Earlier this year UC Berkley performed a study where they could ascertain through analyzing anonymous data given to them by Lumosity (an online cognitive training program). Going into the study the researchers knew that generally age 21 is the peak of cognitive performance for the general population, but were curious if varying levels of higher education would have any effect on extending this. The study was conducted by campus psychology professor Dr. Silvia Bunge, graduate psychology student Belén Guerra-Carrillo and General Assembly Space statistician Kiefer Katovich.
Here is the abstract:
Attending school is a multifaceted experience. Students are not only exposed to new knowledge but are also immersed in a structured environment in which they need to respond flexibly in accordance with changing task goals, keep relevant information in mind, and constantly tackle novel problems. To quantify the cumulative effect of this experience, we examined retrospectively and prospectively, the relationships between educational attainment and both cognitive performance and learning. We analyzed data from 196,388 subscribers to an online cognitive training program. These subscribers, ages 15–60, had completed eight behavioral assessments of executive functioning and reasoning at least once.

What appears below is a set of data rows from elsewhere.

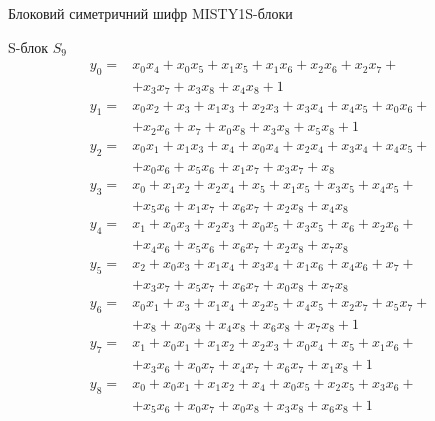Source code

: \documentclass[10pt, ucs]{beamer}
\newenvironment{changemargin}[2]{%
\begin{list}{}{%
\setlength{\topsep}{0pt}%
\setlength{\leftmargin}{#1}%
\setlength{\rightmargin}{#2}%
\setlength{\listparindent}{\parindent}%
\setlength{\itemindent}{\parindent}%
\setlength{\parsep}{\parskip}%
}%
\item[]}{\end{list}}
\begin{document}
\begin{frame}[shrink]{Блоковий симетричний шифр MISTY1}{S-блоки}
    \begin{changemargin}{-2cm}{-2cm}
        \small
        \begin{block}{S-блок $S_9$}
            \begin{equation}
                \nonumber
                \begin{array}{ll}
                    y_0 =& x_0 x_4 + x_0 x_5 + x_1 x_5 + x_1 x_6 + x_2 x_6 + x_2 x_7 + \\
                    & + x_3 x_7 + x_3 x_8 + x_4 x_8 + 1 \\
                    y_1 =& x_0 x_2 + x_3 + x_1 x_3 + x_2 x_3 + x_3 x_4 + x_4 x_5 + x_0 x_6 + \\
                    & + x_2 x_6 + x_7 + x_0 x_8 + x_3 x_8 + x_5 x_8 +1 \\
                    y_2 =& x_0 x_1 + x_1 x_3 + x_4 + x_0 x_4 + x_2 x_4 + x_3 x_4 + x_4 x_5 + \\
                    & + x_0 x_6 + x_5 x_6 + x_1 x_7 + x_3 x_7 + x_8 \\
                    y_3 =& x_0 + x_1 x_2 + x_2 x_4 + x_5 + x_1 x_5 + x_3 x_5 + x_4 x_5 + \\
                    & + x_5 x_6 + x_1 x_7 + x_6 x_7 + x_2 x_8 + x_4 x_8 \\
                    y_4 =& x_1 + x_0 x_3 + x_2 x_3 + x_0 x_5 + x_3 x_5 + x_6 + x_2 x_6 + \\
                    & + x_4 x_6 + x_5 x_6 + x_6 x_7 + x_2 x_8 + x_7 x_8 \\
                    y_5 =& x_2 + x_0 x_3 + x_1 x_4 + x_3 x_4 + x_1 x_6 + x_4 x_6 + x_7 + \\
                    & + x_3 x_7 + x_5 x_7 + x_6 x_7 + x_0 x_8 + x_7 x_8 \\
                    y_6 =& x_0 x_1 + x_3 + x_1 x_4 + x_2 x_5 + x_4 x_5 + x_2 x_7 + x_5 x_7 + \\
                    & + x_8 + x_0 x_8 + x_4 x_8 + x_6 x_8 + x_7 x_8 +1 \\
                    y_7 =& x_1 + x_0 x_1 + x_1 x_2 + x_2 x_3 + x_0 x_4 + x_5 + x_1 x_6 + \\
                    & + x_3 x_6 + x_0 x_7 + x_4 x_7 + x_6 x_7 + x_1 x_8 +1 \\
                    y_8 =& x_0 + x_0 x_1 + x_1 x_2 + x_4 + x_0 x_5 + x_2 x_5 + x_3 x_6 + \\
                    & + x_5 x_6 + x_0 x_7 + x_0 x_8 + x_3 x_8 + x_6 x_8 +1 \\

                \end{array}
            \end{equation}
        \end{block}
    \end{changemargin}
\end{frame}
\end{document}
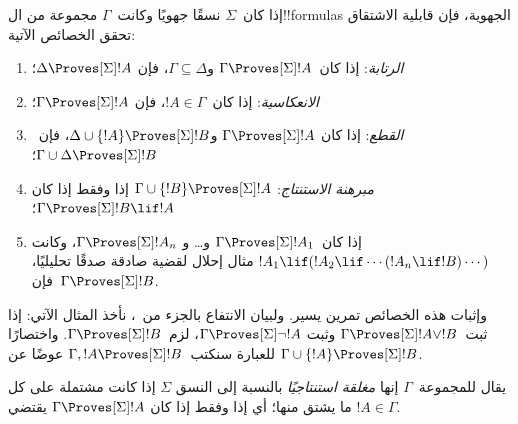 \documentclass[../../../include/open-logic-section]{subfiles}
\begin{document}


\begin{prop}
  إذا كان~$\Sigma$ نسقًا جهويًا وكانت~$\Gamma$ مجموعة من ال!!{formula}s
  الجهوية، فإن قابلية الاشتقاق تحقق الخصائص الآتية:
  \begin{enumerate}
  \item{} \emph{الرتابة}: إذا
    كان~$\Gamma \Proves[\Sigma] !A$ و$\Gamma \subseteq \Delta$، فإن
    $\Delta \Proves[\Sigma] !A$؛
  \item{}
    \emph{الانعكاسية}: إذا كان~$!A \in \Gamma$، فإن
    $\Gamma \Proves[\Sigma] !A$؛
  \item{} \emph{القطع}: إذا كان
    $\Gamma \Proves[\Sigma] !A$ و$\Delta \cup \{!A\}
    \Proves[\Sigma] !B$، فإن~$\Gamma \cup \Delta \Proves[\Sigma] !B$؛
  \item{} \emph{مبرهنة الاستنتاج}:
    $\Gamma \cup \{!B\} \Proves[\Sigma] !A$ إذا وفقط إذا كان
    $\Gamma \Proves[\Sigma] !B \lif !A$؛
  \item {}%
    إذا كان~$\Gamma \Proves[\Sigma] !A_1$ و\dots{} و
    $\Gamma \Proves[\Sigma] !A_n$، وكانت
    $!A_1 \lif (!A_2 \lif \cdots (!A_n \lif !B)\cdots)$ مثال إحلال
    لقضية صادقة صدقًا تحليليًا، فإن~$\Gamma \Proves[\Sigma] !B$.
  \end{enumerate}
\end{prop}

وإثبات هذه الخصائص تمرين يسير. ولبيان الانتفاع بالجزء
 من~،
نأخذ المثال الآتي: إذا ثبت~$\Gamma \Proves[\Sigma] !A \lor !B$ وثبت
$\Gamma \Proves[\Sigma] \lnot !A$، لزم~$\Gamma \Proves[\Sigma] !B$.
واختصارًا للعبارة سنكتب~$\Gamma, !A \Proves[\Sigma] !B$ عوضًا عن
$\Gamma \cup \{!A\} \Proves[\Sigma] !B$.

\begin{defn}
  يقال للمجموعة~$\Gamma$ إنها \emph{مغلقة استنتاجيًا} بالنسبة إلى النسق
  $\Sigma$ إذا كانت مشتملة على كل ما يشتق منها؛ أي إذا وفقط إذا كان
  $\Gamma \Proves[\Sigma] !A$ يقتضي $!A \in \Gamma$.
\end{defn}
\end{document}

Controlling for multiple demographic and engagement variables, we found that higher levels of education predicted better performance across the full age range, and modulated performance in some cognitive domains more than others (e.g., reasoning vs. processing speed). Differences were moderate for Bachelor’s degree vs. High School (d = 0.51), and large between Ph.D. vs. Some High School (d = 0.80). Further, the ages of peak cognitive performance for each educational category closely followed the typical range of ages at graduation. This result is consistent with a cumulative effect of recent educational experiences, as well as a decrement in performance as completion of schooling becomes more distant. To begin to characterize the directionality of the relationship between educational attainment and cognitive performance, we conducted a prospective longitudinal analysis. For a subset of 69,202 subscribers who had completed 100 days of cognitive training, we tested whether the degree of novel learning was associated with their level of education. Higher educational attainment predicted bigger gains, but the differences were small (d = 0.04–0.37). Altogether, these results point to the long-lasting trace of an effect of prior cognitive challenges but suggest that new learning opportunities can reduce performance gaps related to one’s educational history.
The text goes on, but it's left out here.